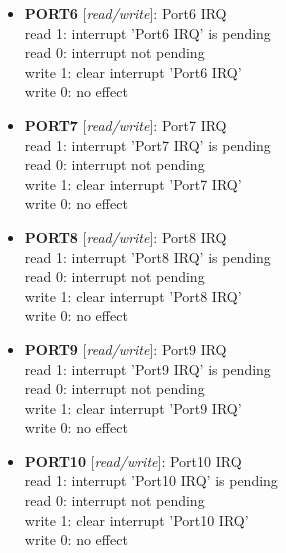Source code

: \begin{itemize}
\begin{small}
{\bf 
PORT5
} [\emph{read/write}]: Port5 IRQ
\\
read 1: interrupt 'Port5 IRQ' is pending\\read 0: interrupt not pending\\write 1: clear interrupt 'Port5 IRQ'\\write 0: no effect
\end{small}
\item \begin{small}
{\bf 
PORT6
} [\emph{read/write}]: Port6 IRQ
\\
read 1: interrupt 'Port6 IRQ' is pending\\read 0: interrupt not pending\\write 1: clear interrupt 'Port6 IRQ'\\write 0: no effect
\end{small}
\item \begin{small}
{\bf 
PORT7
} [\emph{read/write}]: Port7 IRQ
\\
read 1: interrupt 'Port7 IRQ' is pending\\read 0: interrupt not pending\\write 1: clear interrupt 'Port7 IRQ'\\write 0: no effect
\end{small}
\item \begin{small}
{\bf 
PORT8
} [\emph{read/write}]: Port8 IRQ
\\
read 1: interrupt 'Port8 IRQ' is pending\\read 0: interrupt not pending\\write 1: clear interrupt 'Port8 IRQ'\\write 0: no effect
\end{small}
\item \begin{small}
{\bf 
PORT9
} [\emph{read/write}]: Port9 IRQ
\\
read 1: interrupt 'Port9 IRQ' is pending\\read 0: interrupt not pending\\write 1: clear interrupt 'Port9 IRQ'\\write 0: no effect
\end{small}
\item \begin{small}
{\bf 
PORT10
} [\emph{read/write}]: Port10 IRQ
\\
read 1: interrupt 'Port10 IRQ' is pending\\read 0: interrupt not pending\\write 1: clear interrupt 'Port10 IRQ'\\write 0: no effect

\end{small}
\end{itemize}
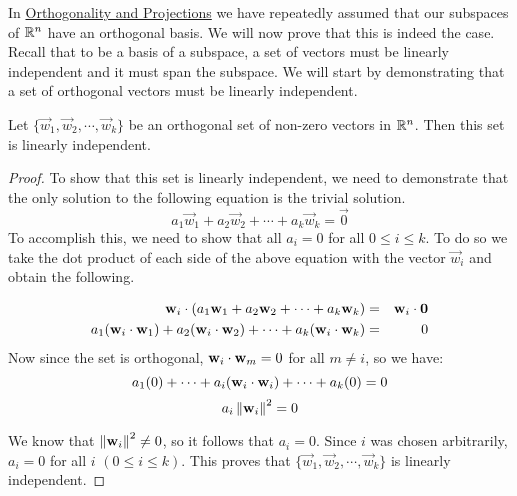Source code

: \documentclass{ximera}
\begin{document}
In \href{https://ximera.osu.edu/oerlinalg/LinearAlgebra/RTH-0010/main}{Orthogonality and Projections} we have repeatedly assumed that our subspaces of $\mathbb{R}^n$ have an orthogonal basis.  We will now prove that this is indeed the case.  Recall that to be a basis of a subspace, a set of vectors must be linearly independent and it must span the subspace.  We will start by demonstrating that a set of orthogonal vectors must be linearly independent.

\begin{theorem}\label{orthbasis}
Let $ \{ \vec{w}_1, \vec{w}_2, \cdots, \vec{w}_k \}$ be an
orthogonal set of non-zero vectors in $\mathbb{R}^n$. Then this set is
linearly independent.%
\end{theorem}

\begin{proof}
To show that this set is linearly independent, we need to demonstrate that the only solution to the following equation is the trivial solution.
\[
a_1 \vec{w}_1 + a_2 \vec{w}_2 + \cdots + a_k \vec{w}_k = \vec{0}
\]
To accomplish this, we need to show that all $a_i = 0$ for all $0\leq i\leq k$.  To do so we take the dot product of
each side of the above equation with the vector $\vec{w}_i$ and obtain the following.

\begin{eqnarray*}
\mathbf{w}_i \cdot (a_1 \mathbf{w}_1 + a_2 \mathbf{w}_2 + \cdots + a_k \mathbf{w}_k ) &=& \mathbf{w}_i \cdot \mathbf{0}\\
a_1 (\mathbf{w}_i \cdot \mathbf{w}_1) + a_2 (\mathbf{w}_i \cdot \mathbf{w}_2) + \cdots + a_k (\mathbf{w}_i \cdot \mathbf{w}_k)  &=& 0
\end{eqnarray*}
Now since the set is orthogonal, $\mathbf{w}_i \cdot \mathbf{w}_m = 0$ for all $m \neq i$, so we have:
\[
a_1 (0) + \cdots + a_i(\mathbf{w}_i \cdot \mathbf{w}_i) + \cdots + a_k (0) = 0
\]
\[
a_i \left\lVert\mathbf{w}_i\right\rVert^2 = 0
\]

We know that $\left\lVert\mathbf{w}_i\right\rVert^2  \neq 0$, so it follows that $a_i =0$. Since $i$ was chosen arbitrarily, $a_i =0$ for all $i$ $(0\leq i\leq k)$. This proves that $\{ \vec{w}_1, \vec{w}_2, \cdots, \vec{w}_k \}$ is linearly independent.


\end{proof}
\end{document}
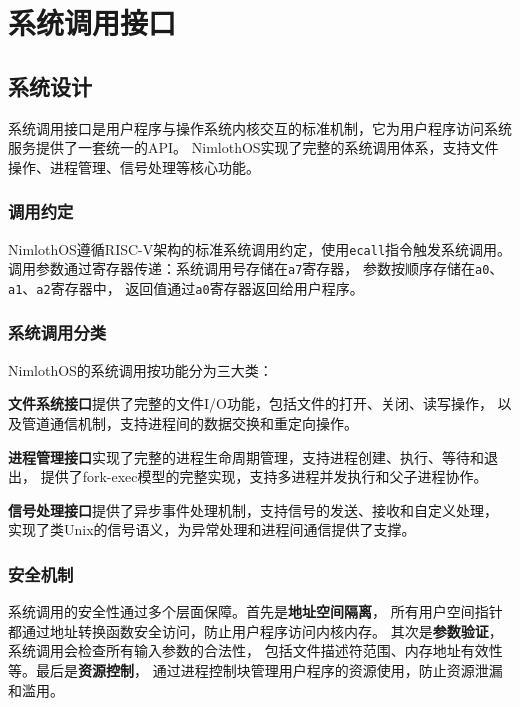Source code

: \chapter{系统调用接口}

\section{系统设计}

系统调用接口是用户程序与操作系统内核交互的标准机制，它为用户程序访问系统服务提供了一套统一的API。
NimlothOS实现了完整的系统调用体系，支持文件操作、进程管理、信号处理等核心功能。

\subsection{调用约定}

NimlothOS遵循RISC-V架构的标准系统调用约定，使用\texttt{ecall}指令触发系统调用。
调用参数通过寄存器传递：系统调用号存储在\texttt{a7}寄存器，
参数按顺序存储在\texttt{a0}、\texttt{a1}、\texttt{a2}寄存器中，
返回值通过\texttt{a0}寄存器返回给用户程序。

\subsection{系统调用分类}

NimlothOS的系统调用按功能分为三大类：

\textbf{文件系统接口}提供了完整的文件I/O功能，包括文件的打开、关闭、读写操作，
以及管道通信机制，支持进程间的数据交换和重定向操作。

\textbf{进程管理接口}实现了完整的进程生命周期管理，支持进程创建、执行、等待和退出，
提供了fork-exec模型的完整实现，支持多进程并发执行和父子进程协作。

\textbf{信号处理接口}提供了异步事件处理机制，支持信号的发送、接收和自定义处理，
实现了类Unix的信号语义，为异常处理和进程间通信提供了支撑。

\subsection{安全机制}

系统调用的安全性通过多个层面保障。首先是\textbf{地址空间隔离}，
所有用户空间指针都通过地址转换函数安全访问，防止用户程序访问内核内存。
其次是\textbf{参数验证}，系统调用会检查所有输入参数的合法性，
包括文件描述符范围、内存地址有效性等。最后是\textbf{资源控制}，
通过进程控制块管理用户程序的资源使用，防止资源泄漏和滥用。

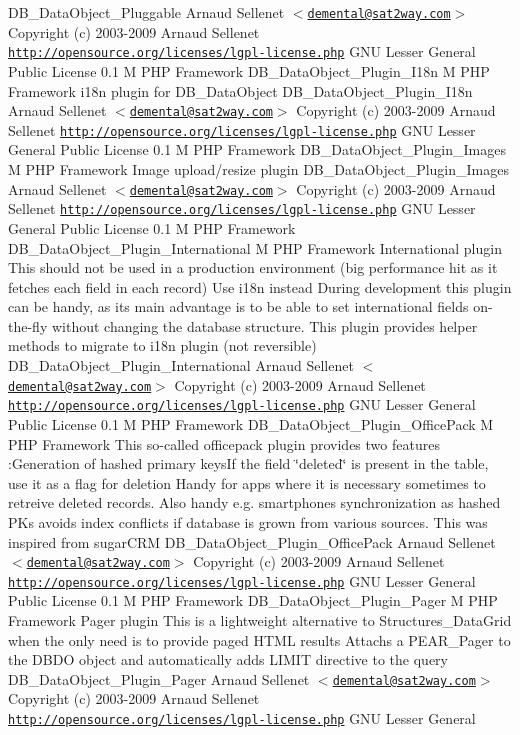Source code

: \begin{Desc}
DB\_\-DataObject\_\-Pluggable  Arnaud Sellenet $<$\href{mailto:demental@sat2way.com}{\tt demental@sat2way.com}$>$  Copyright (c) 2003-2009 Arnaud Sellenet  \href{http://opensource.org/licenses/lgpl-license.php}{\tt http://opensource.org/licenses/lgpl-license.php} GNU Lesser General Public License  0.1  M PHP Framework   DB\_\-DataObject\_\-Plugin\_\-I18n  M PHP Framework  i18n plugin for DB\_\-DataObject   DB\_\-DataObject\_\-Plugin\_\-I18n  Arnaud Sellenet $<$\href{mailto:demental@sat2way.com}{\tt demental@sat2way.com}$>$  Copyright (c) 2003-2009 Arnaud Sellenet  \href{http://opensource.org/licenses/lgpl-license.php}{\tt http://opensource.org/licenses/lgpl-license.php} GNU Lesser General Public License  0.1  M PHP Framework   DB\_\-DataObject\_\-Plugin\_\-Images  M PHP Framework  Image upload/resize plugin   DB\_\-DataObject\_\-Plugin\_\-Images  Arnaud Sellenet $<$\href{mailto:demental@sat2way.com}{\tt demental@sat2way.com}$>$  Copyright (c) 2003-2009 Arnaud Sellenet  \href{http://opensource.org/licenses/lgpl-license.php}{\tt http://opensource.org/licenses/lgpl-license.php} GNU Lesser General Public License  0.1  M PHP Framework   DB\_\-DataObject\_\-Plugin\_\-International  M PHP Framework  International plugin This should not be used in a production environment (big performance hit as it fetches each field in each record) Use i18n instead During development this plugin can be handy, as its main advantage is to be able to set international fields on-the-fly without changing the database structure. This plugin provides helper methods to migrate to i18n plugin (not reversible)   DB\_\-DataObject\_\-Plugin\_\-International  Arnaud Sellenet $<$\href{mailto:demental@sat2way.com}{\tt demental@sat2way.com}$>$  Copyright (c) 2003-2009 Arnaud Sellenet  \href{http://opensource.org/licenses/lgpl-license.php}{\tt http://opensource.org/licenses/lgpl-license.php} GNU Lesser General Public License  0.1  M PHP Framework   DB\_\-DataObject\_\-Plugin\_\-OfficePack  M PHP Framework  This so-called officepack plugin provides two features :Generation of hashed primary keysIf the field \char`\"{}deleted\char`\"{} is present in the table, use it as a flag for deletion Handy for apps where it is necessary sometimes to retreive deleted records. Also handy e.g. smartphones synchronization as hashed PKs avoids index conflicts if database is grown from various sources. This was inspired from sugarCRM   DB\_\-DataObject\_\-Plugin\_\-OfficePack  Arnaud Sellenet $<$\href{mailto:demental@sat2way.com}{\tt demental@sat2way.com}$>$  Copyright (c) 2003-2009 Arnaud Sellenet  \href{http://opensource.org/licenses/lgpl-license.php}{\tt http://opensource.org/licenses/lgpl-license.php} GNU Lesser General Public License  0.1  M PHP Framework   DB\_\-DataObject\_\-Plugin\_\-Pager  M PHP Framework  Pager plugin This is a lightweight alternative to Structures\_\-DataGrid when the only need is to provide paged HTML results Attachs a PEAR\_\-Pager to the DBDO object and automatically adds LIMIT directive to the query   DB\_\-DataObject\_\-Plugin\_\-Pager  Arnaud Sellenet $<$\href{mailto:demental@sat2way.com}{\tt demental@sat2way.com}$>$  Copyright (c) 2003-2009 Arnaud Sellenet  \href{http://opensource.org/licenses/lgpl-license.php}{\tt http://opensource.org/licenses/lgpl-license.php} GNU Lesser General 
\end{Desc}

▬▬▬▬▬▬▬▬▬▬

Nothing but a number should be given for this: how many lines in the entries above contain "orthogonal"?

3